Keep every line in which "alias" occurs and drop the rest of the data.

[Extracted records]
+--

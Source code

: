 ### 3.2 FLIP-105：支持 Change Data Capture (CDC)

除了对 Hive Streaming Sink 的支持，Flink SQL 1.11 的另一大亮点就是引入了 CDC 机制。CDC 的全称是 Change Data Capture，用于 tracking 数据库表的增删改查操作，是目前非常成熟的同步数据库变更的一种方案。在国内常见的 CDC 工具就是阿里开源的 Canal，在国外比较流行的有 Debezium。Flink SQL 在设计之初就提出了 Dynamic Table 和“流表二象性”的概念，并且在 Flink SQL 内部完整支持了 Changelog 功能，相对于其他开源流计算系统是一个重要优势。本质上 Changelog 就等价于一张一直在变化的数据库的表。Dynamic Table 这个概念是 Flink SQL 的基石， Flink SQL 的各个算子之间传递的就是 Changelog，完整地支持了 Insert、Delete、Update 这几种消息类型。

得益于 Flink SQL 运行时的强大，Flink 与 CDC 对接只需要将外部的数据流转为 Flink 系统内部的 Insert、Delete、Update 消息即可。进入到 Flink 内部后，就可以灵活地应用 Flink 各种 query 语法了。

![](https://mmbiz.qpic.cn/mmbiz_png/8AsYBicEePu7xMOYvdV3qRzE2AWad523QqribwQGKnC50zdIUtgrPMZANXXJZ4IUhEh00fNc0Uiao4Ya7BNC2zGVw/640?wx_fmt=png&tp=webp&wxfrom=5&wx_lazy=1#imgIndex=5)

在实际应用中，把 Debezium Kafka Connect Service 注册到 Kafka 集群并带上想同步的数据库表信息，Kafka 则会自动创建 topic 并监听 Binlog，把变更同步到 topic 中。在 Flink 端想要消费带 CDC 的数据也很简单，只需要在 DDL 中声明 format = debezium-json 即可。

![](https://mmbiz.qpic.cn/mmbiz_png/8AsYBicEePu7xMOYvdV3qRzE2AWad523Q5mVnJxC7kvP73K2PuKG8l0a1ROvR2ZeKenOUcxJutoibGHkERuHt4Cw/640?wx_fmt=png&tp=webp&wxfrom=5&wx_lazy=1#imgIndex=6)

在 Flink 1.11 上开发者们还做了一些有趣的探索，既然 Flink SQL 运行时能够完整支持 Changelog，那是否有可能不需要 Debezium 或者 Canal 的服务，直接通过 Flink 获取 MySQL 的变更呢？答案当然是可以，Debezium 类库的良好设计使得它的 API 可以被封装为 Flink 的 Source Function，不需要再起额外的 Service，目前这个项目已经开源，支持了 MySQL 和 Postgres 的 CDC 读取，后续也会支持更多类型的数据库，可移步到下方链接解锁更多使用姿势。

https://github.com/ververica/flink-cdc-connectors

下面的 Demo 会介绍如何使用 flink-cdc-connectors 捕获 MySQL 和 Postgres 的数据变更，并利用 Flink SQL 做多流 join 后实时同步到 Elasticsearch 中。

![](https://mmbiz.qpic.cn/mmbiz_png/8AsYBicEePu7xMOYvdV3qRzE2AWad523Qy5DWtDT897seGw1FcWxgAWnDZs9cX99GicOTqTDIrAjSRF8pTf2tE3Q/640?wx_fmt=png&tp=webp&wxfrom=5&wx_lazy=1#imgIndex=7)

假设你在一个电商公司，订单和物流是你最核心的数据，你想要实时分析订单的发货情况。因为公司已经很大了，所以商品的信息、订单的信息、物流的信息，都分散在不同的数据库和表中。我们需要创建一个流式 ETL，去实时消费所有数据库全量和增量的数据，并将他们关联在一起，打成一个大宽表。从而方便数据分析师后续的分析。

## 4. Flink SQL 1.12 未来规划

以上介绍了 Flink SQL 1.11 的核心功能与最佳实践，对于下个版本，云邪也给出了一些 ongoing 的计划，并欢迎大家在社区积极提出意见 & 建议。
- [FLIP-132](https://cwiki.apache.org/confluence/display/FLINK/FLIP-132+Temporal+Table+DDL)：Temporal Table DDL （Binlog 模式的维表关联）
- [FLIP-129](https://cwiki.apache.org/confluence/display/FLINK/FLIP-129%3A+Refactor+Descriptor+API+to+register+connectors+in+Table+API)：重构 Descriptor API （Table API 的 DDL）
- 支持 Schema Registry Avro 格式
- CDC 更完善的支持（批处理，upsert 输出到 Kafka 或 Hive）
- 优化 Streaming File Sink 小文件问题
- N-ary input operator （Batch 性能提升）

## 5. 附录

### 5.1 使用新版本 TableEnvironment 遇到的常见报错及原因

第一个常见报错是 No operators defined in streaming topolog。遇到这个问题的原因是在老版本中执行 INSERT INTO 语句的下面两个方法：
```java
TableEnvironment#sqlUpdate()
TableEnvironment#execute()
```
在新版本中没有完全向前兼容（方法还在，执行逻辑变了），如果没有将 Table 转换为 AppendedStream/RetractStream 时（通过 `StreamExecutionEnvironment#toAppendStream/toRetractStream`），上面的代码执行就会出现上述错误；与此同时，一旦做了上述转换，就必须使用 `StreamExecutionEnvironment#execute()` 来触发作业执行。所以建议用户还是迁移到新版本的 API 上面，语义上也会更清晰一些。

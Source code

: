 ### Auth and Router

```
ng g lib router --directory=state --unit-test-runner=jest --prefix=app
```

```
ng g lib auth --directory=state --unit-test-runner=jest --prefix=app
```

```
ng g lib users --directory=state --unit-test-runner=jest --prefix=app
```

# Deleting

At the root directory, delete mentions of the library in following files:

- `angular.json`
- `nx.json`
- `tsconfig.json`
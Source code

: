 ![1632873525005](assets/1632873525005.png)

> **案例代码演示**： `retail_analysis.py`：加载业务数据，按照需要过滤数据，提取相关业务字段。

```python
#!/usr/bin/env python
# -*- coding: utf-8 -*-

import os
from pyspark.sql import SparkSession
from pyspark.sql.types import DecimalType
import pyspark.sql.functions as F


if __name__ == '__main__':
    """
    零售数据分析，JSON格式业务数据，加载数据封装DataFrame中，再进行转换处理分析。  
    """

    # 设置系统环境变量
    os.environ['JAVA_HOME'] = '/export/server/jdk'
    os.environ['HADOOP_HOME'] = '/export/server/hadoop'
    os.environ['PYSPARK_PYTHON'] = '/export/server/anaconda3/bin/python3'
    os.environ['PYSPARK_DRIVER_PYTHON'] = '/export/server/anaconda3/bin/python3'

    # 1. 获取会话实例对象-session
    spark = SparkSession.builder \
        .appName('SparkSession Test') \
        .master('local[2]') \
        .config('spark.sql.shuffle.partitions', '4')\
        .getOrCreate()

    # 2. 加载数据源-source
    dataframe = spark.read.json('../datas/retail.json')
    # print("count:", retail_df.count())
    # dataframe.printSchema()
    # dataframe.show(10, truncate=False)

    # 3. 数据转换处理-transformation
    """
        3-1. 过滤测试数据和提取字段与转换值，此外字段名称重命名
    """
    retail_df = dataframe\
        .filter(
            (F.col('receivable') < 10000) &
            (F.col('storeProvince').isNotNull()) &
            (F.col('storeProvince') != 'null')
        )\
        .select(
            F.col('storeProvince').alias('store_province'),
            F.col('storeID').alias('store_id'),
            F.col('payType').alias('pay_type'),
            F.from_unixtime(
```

+--

*Output for this task:*
            F.col('storeProvince').alias('store_province'),
            F.col('storeID').alias('store_id'),
            F.col('payType').alias('pay_type'),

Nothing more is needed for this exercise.